At the end of the day, Irene told Alistair about her difficult visit to Louise Cartwright, and he looked pained.
‘But I did tell you, darling. I explained that she suffers a degradation of the mind, right back in the beginning,’ he said.
‘Oh.’ It was quite possible. Irene had almost no memory of her first weeks in Slaughterford, back in early May. Alistair took a sip of his gin. They were out on the
terrace, which was alight with late sunshine beneath a vast span of clear sky.
‘I … spoke to you about Donny as well. Do you recall? That he was injured in the war and is … well, somewhat slower, these days.’
‘Yes, I remember,’ Irene lied.
‘Have you met him properly yet? Donny, I mean?’
‘Sort of. I … went out to ask about flowers, but I didn’t get much of a response.’ She sensed what was coming next, and was about to say that she wasn’t up to it, but just then Nancy came out onto the terrace and gave her a measuring look.
‘Yes, you’re better off speaking to Jem about anything you’d like brought in from the gardens. Would you like to meet Donny again now?’ said Alistair. ‘He’s just over in the potting sheds, though I expect he’ll be heading home for supper soon.’

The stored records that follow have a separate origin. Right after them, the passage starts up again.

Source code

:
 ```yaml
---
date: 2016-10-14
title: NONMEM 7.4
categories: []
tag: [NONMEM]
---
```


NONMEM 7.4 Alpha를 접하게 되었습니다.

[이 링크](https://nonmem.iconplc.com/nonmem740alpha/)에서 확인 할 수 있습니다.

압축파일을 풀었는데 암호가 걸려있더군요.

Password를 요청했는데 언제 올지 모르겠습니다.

‘Yes, all right,’ said Irene. Happily, with Alistair at her side, the conversation with Donald went far better than the one with his mother had gone. The scars of his wound were still terrible, and at first Irene didn’t know where to look, until she realised that Donny himself wouldn’t notice anyway. He seemed sweet; there was something soft and almost childlike in his slow responses, and the careful way he moved and spoke. Alistair seemed delighted that it had gone so well, and Irene felt again that delighting Alistair might in fact be a worthwhile way to spend her time. She decided, as they returned to the aperitifs on the terrace, that the day hadn’t been a complete bust after all.
In the evening, she and Alistair played cribbage while Handel’s Water Music played on the wireless, and Nancy read a book on the sofa, her legs crossed at her elegant ankles. Irene won three times in a row.
‘You have me quite licked, darling,’ said Alistair. ‘Excuse me while I nip out to greet the prince.’ By this he meant visit the privy, which, whilst it could only be reached by going outside, did at least flush – with such a roaring, gurgling thunder of water that it had been nicknamed the Royal George, after the ocean liner. As soon as he left the room, Irene felt Nancy’s presence grow. Sure enough, she heard the book close, and the creak of the sofa as she rose.